For more on GDPR obligations, see GDPR compliance resources.
The Cost of Custom Recognizers
When EU teams find the gap, they build custom recognizers. This takes real time.
Time per recognizer (rough estimate):
- Research the format: 1–2 hours
- Write the Python class: 2–4 hours
- Build the regex and validation: 2–4 hours
- Add context words: 1–2 hours
- Write tests: 2–3 hours
- Deploy and check: 1–2 hours
That is 9–17 hours per recognizer. These are rough estimates only.
Example: a German fintech needs four recognizers.
IBAN, Steuer-ID, EU driving license, German VAT.
- 4 recognizers at 13 hours each = 52 hours of work
- At €100 per hour: about €5,200
That covers only the first build. Formats change over time. New edge cases come up. Presidio API updates can break things. Each change needs a developer to review and fix it. Ongoing work adds to the cost year after year.
The Managed Library
anonym.legal extends Presidio with 285+ entity types. The team keeps the library up to date. EU identifiers are included from day one.

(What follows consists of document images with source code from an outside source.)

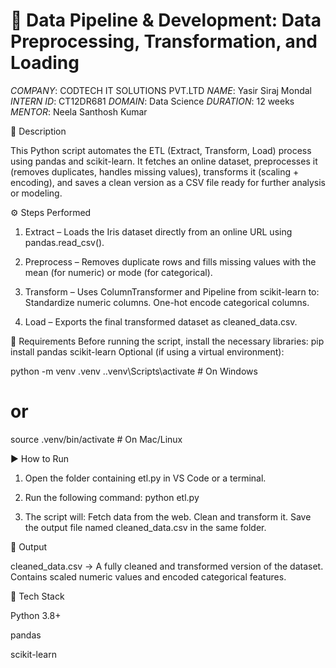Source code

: # 🧠 Data Pipeline & Development: Data Preprocessing, Transformation, and Loading

*COMPANY*: CODTECH IT SOLUTIONS PVT.LTD
*NAME*: Yasir Siraj Mondal
*INTERN ID*: CT12DR681
*DOMAIN*: Data Science
*DURATION*:  12 weeks 
*MENTOR*: Neela Santhosh Kumar


📘 Description

This Python script automates the ETL (Extract, Transform, Load) process using pandas and scikit-learn.
It fetches an online dataset, preprocesses it (removes duplicates, handles missing values), transforms it (scaling + encoding), and saves a clean version as a CSV file ready for further analysis or modeling.



⚙ Steps Performed

1. Extract – Loads the Iris dataset directly from an online URL using pandas.read_csv().

2. Preprocess – Removes duplicate rows and fills missing values with the mean (for numeric) or mode (for categorical).

3. Transform – Uses ColumnTransformer and Pipeline from scikit-learn to:
Standardize numeric columns.
One-hot encode categorical columns.

4. Load – Exports the final transformed dataset as cleaned_data.csv.


🧰 Requirements
Before running the script, install the necessary libraries:
pip install pandas scikit-learn
Optional (if using a virtual environment):

python -m venv .venv
.\.venv\Scripts\activate       # On Windows
# or
source .venv/bin/activate      # On Mac/Linux




▶ How to Run
1. Open the folder containing etl.py in VS Code or a terminal.

2. Run the following command:
python etl.py

3. The script will:
Fetch data from the web.
Clean and transform it.
Save the output file named cleaned_data.csv in the same folder.




🧾 Output

cleaned_data.csv → A fully cleaned and transformed version of the dataset.
Contains scaled numeric values and encoded categorical features.



🧱 Tech Stack

Python 3.8+

pandas

scikit-learn
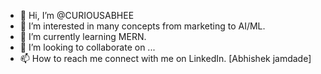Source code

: - 👋 Hi, I’m @CURIOUSABHEE
- 👀 I’m interested in many concepts from marketing to AI/ML.
- 🌱 I’m currently learning MERN.
- 💞️ I’m looking to collaborate on ...
- 📫 How to reach me connect with me on LinkedIn. [Abhishek jamdade]

<!---
CURIOUSABHEE/CURIOUSABHEE is a ✨ special ✨ repository because its `README.md` (this file) appears on your GitHub profile.
You can click the Preview link to take a look at your changes.
--->
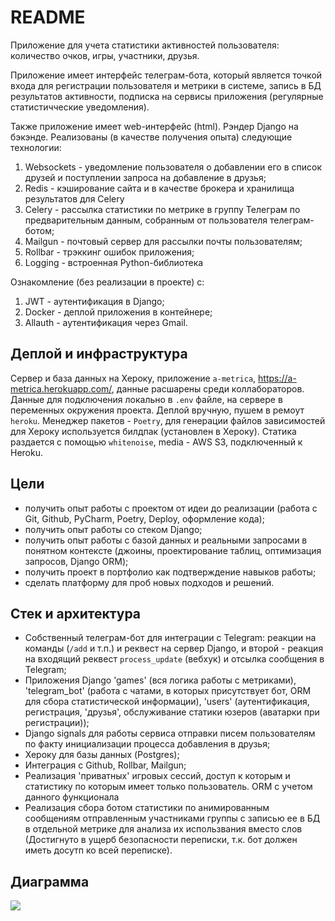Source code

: # README

Приложение для учета статистики активностей пользователя: количество очков, игры, участники, друзья.

Приложение имеет интерфейс телеграм-бота, который является точкой входа для регистрации пользователя и метрики в 
системе, запись в БД результатов активности, подписка на сервисы приложения (регулярные статистичческие уведомления).

Также приложение имеет web-интерфейс (html). Рэндер Django на бэкэнде. Реализованы (в качестве получения опыта) 
следующие технологии:
1. Websockets - уведомление пользователя о добавлении его в список друзей и поступлении запроса на добавление в друзья;
2. Redis - кэширование сайта и в качестве брокера и хранилища результатов для Celery
3. Celery - рассылка статистики по метрике в группу Телеграм по предварительным данным, собранным от пользователя 
   телеграм-ботом;
4. Mailgun - почтовый сервер для рассылки почты пользователям;
5. Rollbar - трэккинг ошибок приложения;
6. Logging - встроенная Python-библиотека

Ознакомление (без реализации в проекте) с:
1. JWT - аутентификация в Django;
2. Docker - деплой приложения в контейнере;
3. Allauth - аутентификация через Gmail.

## Деплой и инфраструктура

Сервер и база данных на Хероку, приложение `a-metrica`, https://a-metrica.herokuapp.com/, данные расшарены среди 
коллабораторов. Данные для подключения локально в `.env` файле, на сервере в переменных окружения проекта. Деплой 
вручную, пушем в ремоут `heroku`. Менеджер пакетов - `Poetry`, для генерации файлов зависимостей для Хероку используется
билдпак (установлен в Хероку). Статика раздается с помощью `whitenoise`, media - AWS S3, подключенный к Heroku.

## Цели

- получить опыт работы с проектом от идеи до реализации (работа с Git, Github, PyCharm, Poetry, Deploy, оформление
  кода);
- получить опыт работы со стеком Django;
- получить опыт работы с базой данных и реальными запросами в понятном контексте (джоины, проектирование таблиц, 
  оптимизация запросов, Django ORM);
- получить проект в портфолио как подтверждение навыков работы;
- сделать платформу для проб новых подходов и решений.

## Стек и архитектура

- Собственный телеграм-бот для интеграции с Telegram: реакции на команды (`/add` и т.п.) и реквест на сервер Django, 
  и второй - реакция на входящий реквест `process_update` (вебхук) и отсылка сообщения в Telegram;
- Приложения Django 'games' (вся логика работы с метриками), 'telegram_bot' (работа с чатами, в которых присутствует 
  бот, ORM для сбора статистической информации), 'users' (аутентификация, регистрация, 'друзья', обслуживание статики
  юзеров (аватарки при регистрации));
- Django signals для работы сервиса отправки писем пользователям по факту инициализации процесса добавления в друзья;
- Хероку для базы данных (Postgres);
- Интеграция с Github, Rollbar, Mailgun;
- Реализация 'приватных' игровых сессий, доступ к которым и статистику по которым имеет только пользователь. 
  ORM с учетом данного функционала
- Реализация сбора ботом статистики по анимированным сообщениям отправленным участниками группы с записью ее в БД в
  отдельной метрике для анализа их использвания вместо слов (Достигнуто в ущерб безопасности переписки, т.к. бот должен
  иметь досутп ко всей переписке).

## Диаграмма

![](https://i.ibb.co/vsNbbzS/QOn-PGWWt-MUhh-U2p1c-C1pp5-D54t-Ay-Cl1-Kz-SJee-RMI.jpg)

What goes beyond Presidio defaults:
- IBAN in all EU member state formats
- Member state tax IDs: Steuer-ID, NIR, Codice Fiscale, NIF/NIE, BSN, PESEL, and more
- EU national health IDs
- VAT numbers (EU format)
- EU driving license formats
- European passport formats
- Entity variants across 48 supported languages
When Germany updates a tax ID format, the update ships with the service. No pull request needed from your team.
For IDs not in the library, the custom entity builder lets you add patterns. No Python code is needed.
See security and compliance details for how updates and audit trails work.
German Fintech Example
A German fintech needs to detect IBANs, BICs, Steuer-IDs, and Handelsregisternummern in customer files.
Presidio default detection rate for these four types: 0%.
None are in the default library. This is not poor precision. It is zero detections. The tool does not miss them partly. It does not see them at all.
Cost comparison:
| Approach | Year-one cost |
|---|---|
| Custom recognizers (4 × 13 hrs at €100/hr) | ~€5,200 plus ongoing upkeep |
| Managed entity library (Pro plan) | €180/year, all four covered |
The gap is about 29x in year one. Each year after that, custom upkeep adds more cost. The managed service price stays flat.
Conclusion
Presidio's defaults serve US use cases well. For EU deployments under GDPR, they fall short. The gap requires either custom recognizer work or a managed service.
For EU teams where compliance is required and engineering time is tight, a pre-built EU entity library removes a 50+ hour build project. Files can be processed from day one. No custom code is needed first.